Origin of the Practices
We develop and validate these workflows in collaboration with many investigators within the Broad Institute's network of affiliates. They are deployed at scale in the Broad's production pipelines -- a very large scale indeed. As a general rule, the command-line arguments and parameters given in the documentation examples are meant to be broadly applicable (no pun intended). However, our testing does focus largely on data from human whole-genome or whole-exome samples sequenced with Illumina technology, so if you are working with different types of data or experimental designs, you may need to adapt certain branches of the workflow, as well as certain parameter selections and values. See the FAQs and Common Problems documentation in particular for help with that. Note that we may not be able to provide recommendations on how to deal with very different experimental designs or divergent datatypes (such as Ion Torrent).
Beware legacy commands (or, trust but verify)

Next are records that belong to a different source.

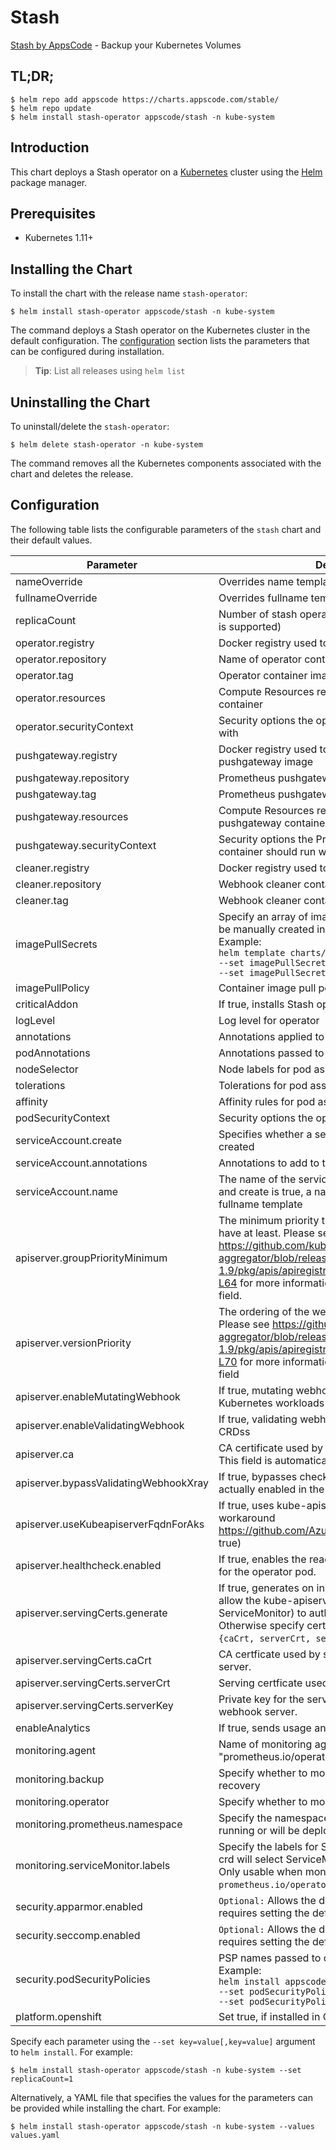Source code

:# Stash

[Stash by AppsCode](https://github.com/stashed/stash) - Backup your Kubernetes Volumes

## TL;DR;

```console
$ helm repo add appscode https://charts.appscode.com/stable/
$ helm repo update
$ helm install stash-operator appscode/stash -n kube-system
```

## Introduction

This chart deploys a Stash operator on a [Kubernetes](http://kubernetes.io) cluster using the [Helm](https://helm.sh) package manager.

## Prerequisites

- Kubernetes 1.11+

## Installing the Chart

To install the chart with the release name `stash-operator`:

```console
$ helm install stash-operator appscode/stash -n kube-system
```

The command deploys a Stash operator on the Kubernetes cluster in the default configuration. The [configuration](#configuration) section lists the parameters that can be configured during installation.

> **Tip**: List all releases using `helm list`

## Uninstalling the Chart

To uninstall/delete the `stash-operator`:

```console
$ helm delete stash-operator -n kube-system
```

The command removes all the Kubernetes components associated with the chart and deletes the release.

## Configuration

The following table lists the configurable parameters of the `stash` chart and their default values.

|               Parameter               |                                                                                                                    Description                                                                                                                    |                                Default                                |
|---------------------------------------|---------------------------------------------------------------------------------------------------------------------------------------------------------------------------------------------------------------------------------------------------|-----------------------------------------------------------------------|
| nameOverride                          | Overrides name template                                                                                                                                                                                                                           | `""`                                                                  |
| fullnameOverride                      | Overrides fullname template                                                                                                                                                                                                                       | `""`                                                                  |
| replicaCount                          | Number of stash operator replicas to create (only 1 is supported)                                                                                                                                                                                 | `1`                                                                   |
| operator.registry                     | Docker registry used to pull operator image                                                                                                                                                                                                       | `appscode`                                                            |
| operator.repository                   | Name of operator container image                                                                                                                                                                                                                  | `stash`                                                               |
| operator.tag                          | Operator container image tag                                                                                                                                                                                                                      | `v0.10.0-beta.1`                                                      |
| operator.resources                    | Compute Resources required by the operator container                                                                                                                                                                                              | `{"requests":{"cpu":"100m"}}`                                         |
| operator.securityContext              | Security options the operator container should run with                                                                                                                                                                                           | `{}`                                                                  |
| pushgateway.registry                  | Docker registry used to pull Prometheus pushgateway image                                                                                                                                                                                         | `prom`                                                                |
| pushgateway.repository                | Prometheus pushgateway container image                                                                                                                                                                                                            | `pushgateway`                                                         |
| pushgateway.tag                       | Prometheus pushgateway container image tag                                                                                                                                                                                                        | `v0.5.2`                                                              |
| pushgateway.resources                 | Compute Resources required by the Prometheus pushgateway container                                                                                                                                                                                | `{}`                                                                  |
| pushgateway.securityContext           | Security options the Prometheus pushgateway container should run with                                                                                                                                                                             | `{}`                                                                  |
| cleaner.registry                      | Docker registry used to pull Webhook cleaner image                                                                                                                                                                                                | `appscode`                                                            |
| cleaner.repository                    | Webhook cleaner container image                                                                                                                                                                                                                   | `kubectl`                                                             |
| cleaner.tag                           | Webhook cleaner container image tag                                                                                                                                                                                                               | `v1.16`                                                               |
| imagePullSecrets                      | Specify an array of imagePullSecrets. Secrets must be manually created in the namespace. <br> Example: <br> `helm template charts/stash \` <br> `--set imagePullSecrets[0].name=sec0 \` <br> `--set imagePullSecrets[1].name=sec1`                | `[]`                                                                  |
| imagePullPolicy                       | Container image pull policy                                                                                                                                                                                                                       | `IfNotPresent`                                                        |
| criticalAddon                         | If true, installs Stash operator as critical addon                                                                                                                                                                                                | `false`                                                               |
| logLevel                              | Log level for operator                                                                                                                                                                                                                            | `3`                                                                   |
| annotations                           | Annotations applied to operator deployment                                                                                                                                                                                                        | `{}`                                                                  |
| podAnnotations                        | Annotations passed to operator pod(s).                                                                                                                                                                                                            | `{}`                                                                  |
| nodeSelector                          | Node labels for pod assignment                                                                                                                                                                                                                    | `{"beta.kubernetes.io/arch":"amd64","beta.kubernetes.io/os":"linux"}` |
| tolerations                           | Tolerations for pod assignment                                                                                                                                                                                                                    | `[]`                                                                  |
| affinity                              | Affinity rules for pod assignment                                                                                                                                                                                                                 | `{}`                                                                  |
| podSecurityContext                    | Security options the operator pod should run with.                                                                                                                                                                                                | `{"fsGroup":65535}`                                                   |
| serviceAccount.create                 | Specifies whether a service account should be created                                                                                                                                                                                             | `true`                                                                |
| serviceAccount.annotations            | Annotations to add to the service account                                                                                                                                                                                                         | `{}`                                                                  |
| serviceAccount.name                   | The name of the service account to use. If not set and create is true, a name is generated using the fullname template                                                                                                                            | ``                                                                    |
| apiserver.groupPriorityMinimum        | The minimum priority the webhook api group should have at least. Please see https://github.com/kubernetes/kube-aggregator/blob/release-1.9/pkg/apis/apiregistration/v1beta1/types.go#L58-L64 for more information on proper values of this field. | `10000`                                                               |
| apiserver.versionPriority             | The ordering of the webhook api inside of the group. Please see https://github.com/kubernetes/kube-aggregator/blob/release-1.9/pkg/apis/apiregistration/v1beta1/types.go#L66-L70 for more information on proper values of this field              | `15`                                                                  |
| apiserver.enableMutatingWebhook       | If true, mutating webhook is configured for Kubernetes workloads                                                                                                                                                                                  | `true`                                                                |
| apiserver.enableValidatingWebhook     | If true, validating webhook is configured for Stash CRDss                                                                                                                                                                                         | `true`                                                                |
| apiserver.ca                          | CA certificate used by the Kubernetes api server. This field is automatically assigned by the operator.                                                                                                                                           | `not-ca-cert`                                                         |
| apiserver.bypassValidatingWebhookXray | If true, bypasses checks that validating webhook is actually enabled in the Kubernetes cluster.                                                                                                                                                   | `false`                                                               |
| apiserver.useKubeapiserverFqdnForAks  | If true, uses kube-apiserver FQDN for AKS cluster to workaround https://github.com/Azure/AKS/issues/522 (default true)                                                                                                                            | `true`                                                                |
| apiserver.healthcheck.enabled         | If true, enables the readiness and liveliness probes for the operator pod.                                                                                                                                                                        | `false`                                                               |
| apiserver.servingCerts.generate       | If true, generates on install/upgrade the certs that allow the kube-apiserver (and potentially ServiceMonitor) to authenticate operators pods. Otherwise specify certs in `apiserver.servingCerts.{caCrt, serverCrt, serverKey}`.                 | `true`                                                                |
| apiserver.servingCerts.caCrt          | CA certficate used by serving certificate of webhook server.                                                                                                                                                                                      | `""`                                                                  |
| apiserver.servingCerts.serverCrt      | Serving certficate used by webhook server.                                                                                                                                                                                                        | `""`                                                                  |
| apiserver.servingCerts.serverKey      | Private key for the serving certificate used by webhook server.                                                                                                                                                                                   | `""`                                                                  |
| enableAnalytics                       | If true, sends usage analytics                                                                                                                                                                                                                    | `true`                                                                |
| monitoring.agent                      | Name of monitoring agent (either "prometheus.io/operator" or "prometheus.io/builtin")                                                                                                                                                             | `"none"`                                                              |
| monitoring.backup                     | Specify whether to monitor Stash backup and recovery                                                                                                                                                                                              | `false`                                                               |
| monitoring.operator                   | Specify whether to monitor Stash operator                                                                                                                                                                                                         | `false`                                                               |
| monitoring.prometheus.namespace       | Specify the namespace where Prometheus server is running or will be deployed.                                                                                                                                                                     | `""`                                                                  |
| monitoring.serviceMonitor.labels      | Specify the labels for ServiceMonitor. Prometheus crd will select ServiceMonitor using these labels. Only usable when monitoring agent is `prometheus.io/operator`.                                                                               | `{}`                                                                  |
| security.apparmor.enabled             | `Optional:` Allows the default AppArmor profile, requires setting the default.                                                                                                                                                                    | `false`                                                               |
| security.seccomp.enabled              | `Optional:` Allows the default seccomp profile, requires setting the default.                                                                                                                                                                     | `false`                                                               |
| security.podSecurityPolicies          | PSP names passed to operator <br> Example: <br> `helm install appscode/stash \` <br> `--set podSecurityPolicies[0]=abc \` <br> `--set podSecurityPolicies[1]=xyz`                                                                                 | `["baseline"]`                                                        |
| platform.openshift                    | Set true, if installed in OpenShift                                                                                                                                                                                                               | `false`                                                               |


Specify each parameter using the `--set key=value[,key=value]` argument to `helm install`. For example:

```console
$ helm install stash-operator appscode/stash -n kube-system --set replicaCount=1
```

Alternatively, a YAML file that specifies the values for the parameters can be provided while
installing the chart. For example:

```console
$ helm install stash-operator appscode/stash -n kube-system --values values.yaml
```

If someone hands you a script and tells you "this implements the GATK Best Practices", start by asking what version it used and when it was written. Both our software and our usage recommendations evolve in step with the rapid pace of technological and methodological innovation in the field of genomics, so what was Best Practice last year (let alone in 2010) may no longer be applicable. And if all the steps seem to be in accordance with our docs (same tools in the same order), you should still check every single argument in the commands. If anything is different, figure out what it does. It's one or two hours of your life that can save you days of troubleshooting. We're working on a way to produce versioned Best Practices documents that will mitigate this problem, but in the meantime, protect yourself by being thorough.